▶ _REQUIREMENT_
What is the number of lines in the records that contain "main"? Give only that number.

▶ _SOURCE MATERIAL_

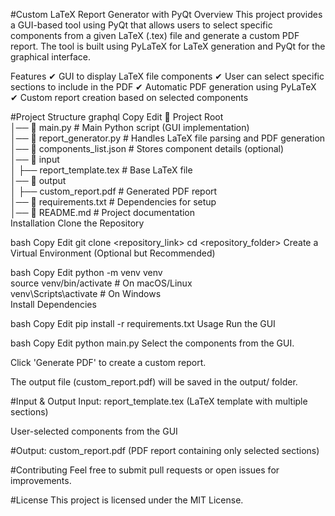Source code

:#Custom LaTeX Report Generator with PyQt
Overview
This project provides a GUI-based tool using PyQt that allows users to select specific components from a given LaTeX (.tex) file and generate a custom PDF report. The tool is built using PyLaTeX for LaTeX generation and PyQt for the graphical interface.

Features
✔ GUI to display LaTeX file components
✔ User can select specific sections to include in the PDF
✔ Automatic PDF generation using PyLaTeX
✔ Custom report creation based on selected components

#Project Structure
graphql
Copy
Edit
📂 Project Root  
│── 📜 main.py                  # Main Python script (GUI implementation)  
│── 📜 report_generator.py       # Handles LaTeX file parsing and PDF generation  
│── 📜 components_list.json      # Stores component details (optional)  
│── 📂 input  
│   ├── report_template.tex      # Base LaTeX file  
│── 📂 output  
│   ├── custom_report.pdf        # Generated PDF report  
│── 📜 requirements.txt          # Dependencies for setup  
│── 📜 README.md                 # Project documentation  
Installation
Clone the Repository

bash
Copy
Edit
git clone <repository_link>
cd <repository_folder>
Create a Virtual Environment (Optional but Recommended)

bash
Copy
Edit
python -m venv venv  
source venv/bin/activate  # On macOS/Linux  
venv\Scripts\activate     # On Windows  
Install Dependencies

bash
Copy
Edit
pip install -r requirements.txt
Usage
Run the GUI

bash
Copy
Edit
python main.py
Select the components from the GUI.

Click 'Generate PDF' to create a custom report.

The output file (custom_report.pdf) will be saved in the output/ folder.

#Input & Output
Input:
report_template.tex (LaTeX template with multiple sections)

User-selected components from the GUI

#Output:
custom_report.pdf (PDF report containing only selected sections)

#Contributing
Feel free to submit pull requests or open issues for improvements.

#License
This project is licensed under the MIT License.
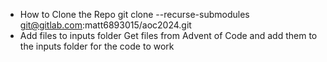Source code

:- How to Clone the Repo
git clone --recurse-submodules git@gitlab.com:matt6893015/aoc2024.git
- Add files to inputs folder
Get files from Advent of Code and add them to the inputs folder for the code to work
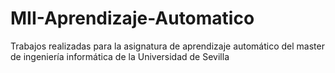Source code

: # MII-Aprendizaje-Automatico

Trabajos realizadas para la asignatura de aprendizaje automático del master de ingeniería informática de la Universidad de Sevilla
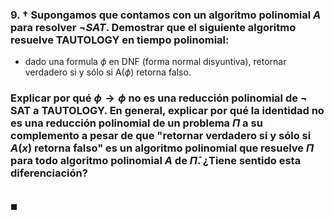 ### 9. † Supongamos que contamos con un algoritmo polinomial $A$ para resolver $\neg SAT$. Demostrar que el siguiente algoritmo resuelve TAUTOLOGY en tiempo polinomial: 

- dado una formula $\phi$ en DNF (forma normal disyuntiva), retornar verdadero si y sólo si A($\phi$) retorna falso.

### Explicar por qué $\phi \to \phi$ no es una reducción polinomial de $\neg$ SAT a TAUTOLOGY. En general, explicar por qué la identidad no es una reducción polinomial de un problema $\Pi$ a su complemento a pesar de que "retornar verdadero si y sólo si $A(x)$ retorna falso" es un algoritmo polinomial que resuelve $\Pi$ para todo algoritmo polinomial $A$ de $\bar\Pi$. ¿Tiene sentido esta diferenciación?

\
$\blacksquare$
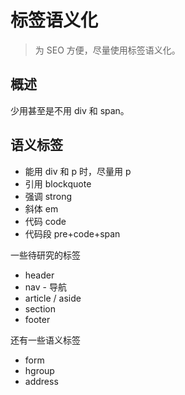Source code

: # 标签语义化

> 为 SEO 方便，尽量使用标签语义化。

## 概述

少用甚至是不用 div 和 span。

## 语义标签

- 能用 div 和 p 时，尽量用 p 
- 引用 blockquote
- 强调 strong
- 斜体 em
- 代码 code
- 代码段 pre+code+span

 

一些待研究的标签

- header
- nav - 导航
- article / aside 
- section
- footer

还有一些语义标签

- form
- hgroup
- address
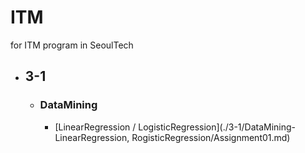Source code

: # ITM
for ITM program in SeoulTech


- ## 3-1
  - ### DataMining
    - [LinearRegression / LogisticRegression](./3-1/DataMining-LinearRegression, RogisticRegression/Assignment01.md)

▶ _SOLUTION_
2